Question: Comparing Documents Using Jaccard and Cosine Similarity
You are given two documents represented as sets of words (for Jaccard similarity) and word
frequencies (for Cosine similarity):
Document 1 (D1):
Words: {information, retrieval, system, data, search}
Word Frequencies: {information: 2, retrieval: 1, system: 1, data: 1, search: 1}
Document 2 (D2):
Words: {information, retrieval, search, engine, web}
Word Frequencies: {information: 1, retrieval: 1, search: 2, engine: 1, web: 1}
Tasks:
1. Jaccard Similarity:
Compute the Jaccard similarity between the two documents based on their word sets.
2. Cosine Similarity:
Compute the Cosine similarity between the two documents based on their word
frequencies.
Hints:
1. For Jaccard similarity:
o Formula:
Jaccard Similarity = (Number of common words) ÷ (Total unique words)
2. For Cosine similarity:
o Formula:
Cosine Similarity = (Sum of product of matching word frequencies) ÷ (√(Sum of
squares of D1 frequencies) × √(Sum of squares of D2 frequencies))
Example: Calculating Jaccard and Cosine Similarity
Consider two documents represented as sets of words and word frequencies:
Document 1 (D1):
Words: {apple, banana, grape, orange}
Word Frequencies: {apple: 2, banana: 1, grape: 1, orange: 1}
Document 2 (D2):
Words: {apple, banana, orange, mango}
Word Frequencies: {apple: 1, banana: 2, orange: 1, mango: 1}
Step 1: Jaccard Similarity
1. Find common words:
Common words between D1 and D2 are: {apple, banana, orange}
2. Find total unique words:
Total unique words in both sets are: {apple, banana, grape, orange, mango}
3. Jaccard Formula:
Jaccard Similarity = (Number of common words) ÷ (Total unique words)
Solution:
Common words = 3
Total unique words = 5
Jaccard Similarity = 3 ÷ 5 = 0.6 (or 60%)
Step 2: Cosine Similarity
1. Word frequency vectors:
Represent the documents as vectors:
o D1 = [2, 1, 1, 1, 0] (apple, banana, grape, orange, mango)
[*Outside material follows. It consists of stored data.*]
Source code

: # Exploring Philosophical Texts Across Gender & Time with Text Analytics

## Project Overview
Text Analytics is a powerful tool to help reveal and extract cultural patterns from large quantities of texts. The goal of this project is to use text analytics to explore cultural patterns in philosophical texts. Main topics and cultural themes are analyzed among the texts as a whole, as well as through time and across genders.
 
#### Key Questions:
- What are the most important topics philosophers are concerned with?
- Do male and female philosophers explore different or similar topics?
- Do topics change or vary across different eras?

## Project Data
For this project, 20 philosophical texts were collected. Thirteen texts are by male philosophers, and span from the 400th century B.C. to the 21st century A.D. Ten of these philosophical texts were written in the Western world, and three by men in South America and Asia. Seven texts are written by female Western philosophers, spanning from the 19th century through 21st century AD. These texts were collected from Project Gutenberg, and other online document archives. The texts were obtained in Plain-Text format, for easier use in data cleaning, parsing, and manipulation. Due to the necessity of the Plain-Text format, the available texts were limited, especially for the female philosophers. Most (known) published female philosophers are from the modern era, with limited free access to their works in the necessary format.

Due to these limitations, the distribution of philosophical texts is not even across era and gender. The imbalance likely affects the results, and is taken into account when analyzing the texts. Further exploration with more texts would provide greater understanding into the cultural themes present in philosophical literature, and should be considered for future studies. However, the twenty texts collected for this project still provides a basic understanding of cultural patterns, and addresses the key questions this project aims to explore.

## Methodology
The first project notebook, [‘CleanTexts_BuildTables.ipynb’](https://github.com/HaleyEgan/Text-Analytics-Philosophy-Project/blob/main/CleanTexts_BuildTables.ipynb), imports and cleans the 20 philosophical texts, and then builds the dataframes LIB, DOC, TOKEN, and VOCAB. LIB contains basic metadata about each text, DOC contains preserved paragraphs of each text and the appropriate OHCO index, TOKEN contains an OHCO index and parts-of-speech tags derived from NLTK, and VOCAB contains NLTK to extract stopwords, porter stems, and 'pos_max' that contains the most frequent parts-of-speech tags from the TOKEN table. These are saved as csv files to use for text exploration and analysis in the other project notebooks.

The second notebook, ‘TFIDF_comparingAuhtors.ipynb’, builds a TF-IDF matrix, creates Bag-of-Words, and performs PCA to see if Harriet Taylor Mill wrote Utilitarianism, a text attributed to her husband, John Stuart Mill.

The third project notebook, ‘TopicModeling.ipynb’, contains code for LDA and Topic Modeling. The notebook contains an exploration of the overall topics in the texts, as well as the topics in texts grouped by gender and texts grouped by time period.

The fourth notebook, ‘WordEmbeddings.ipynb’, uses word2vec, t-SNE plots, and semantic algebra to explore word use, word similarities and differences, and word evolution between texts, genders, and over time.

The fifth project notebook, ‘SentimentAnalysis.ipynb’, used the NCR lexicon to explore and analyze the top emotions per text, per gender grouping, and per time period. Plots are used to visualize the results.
o D2 = [1, 2, 0, 1, 1] (apple, banana, grape, orange, mango)
2. Dot product of vectors:
Multiply matching word frequencies and sum them up:
(2 × 1) + (1 × 2) + (1 × 0) + (1 × 1) + (0 × 1) = 2 + 2 + 0 + 1 + 0 = 5
3. Magnitude of each vector:
o Magnitude of D1 = √(2² + 1² + 1² + 1² + 0²) = √(4 + 1 + 1 + 1) = √7
o Magnitude of D2 = √(1² + 2² + 0² + 1² + 1²) = √(1 + 4 + 0 + 1 + 1) = √7
4. Cosine Formula:
Cosine Similarity = (Dot product of vectors) ÷ (Magnitude of D1 × Magnitude of D2)
Solution:
Cosine Similarity = 5 ÷ (√7 × √7) = 5 ÷ 7 ≈ 0.714 (or 71.4%)
Final Answer:
Jaccard Similarity = 0.6 (60%)
Cosine Similarity = 0.714 (71.4%)
This shows that while both measures find the documents somewhat similar, Cosine similarity
considers the frequency of words, making it slightly higher in this case.
==================================================================================
Applications of Jaccard Similarity
Jaccard Similarity is most useful when comparing sets of items (presence or absence of elements).
1. Document Comparison:
o Measuring similarity between documents based on common words (ignoring
frequencies).
o Example: Finding similar research papers based on keywords.
2. Recommendation Systems:
o Comparing users' preferences or behaviors in terms of shared interests (e.g., movies,
products).
o Example: Recommending products by comparing shopping carts.
3. Plagiarism Detection:
o Identifying copied content by comparing the overlap of unique words or phrases.
4. Clustering and Classification:
o Grouping similar datasets or categorizing based on shared attributes.
o Example: Grouping customers by shared interests.
5. Biological Data Analysis:
o Comparing DNA, protein sequences, or gene sets based on common genetic
patterns.
6. Search Engine Optimization:
o Finding overlap between web pages in terms of keywords or topics.
Applications of Cosine Similarity
Cosine Similarity is ideal for comparing numerical vectors or high-dimensional data.
1. Information Retrieval:
o Measuring similarity between queries and documents in search engines.
o Example: Ranking documents based on the similarity to a search query.
2. Text Mining and NLP (Natural Language Processing):
o Comparing sentences, paragraphs, or documents using word frequency or
embeddings.
o Example: Detecting sentiment or paraphrase similarity.
3. Recommendation Systems:
o Suggesting items based on users' preferences (ratings or interaction counts).
o Example: Suggesting movies based on user ratings.
4. Image and Video Similarity:
o Comparing visual features in image recognition systems.
o Example: Matching faces or detecting duplicate images.
5. Machine Learning and Data Clustering:
o Measuring similarity between data points in clustering or classification algorithms.
o Example: Grouping similar customers or detecting anomalies.
6. Fraud Detection:
o Comparing transactional patterns to identify unusual behavior.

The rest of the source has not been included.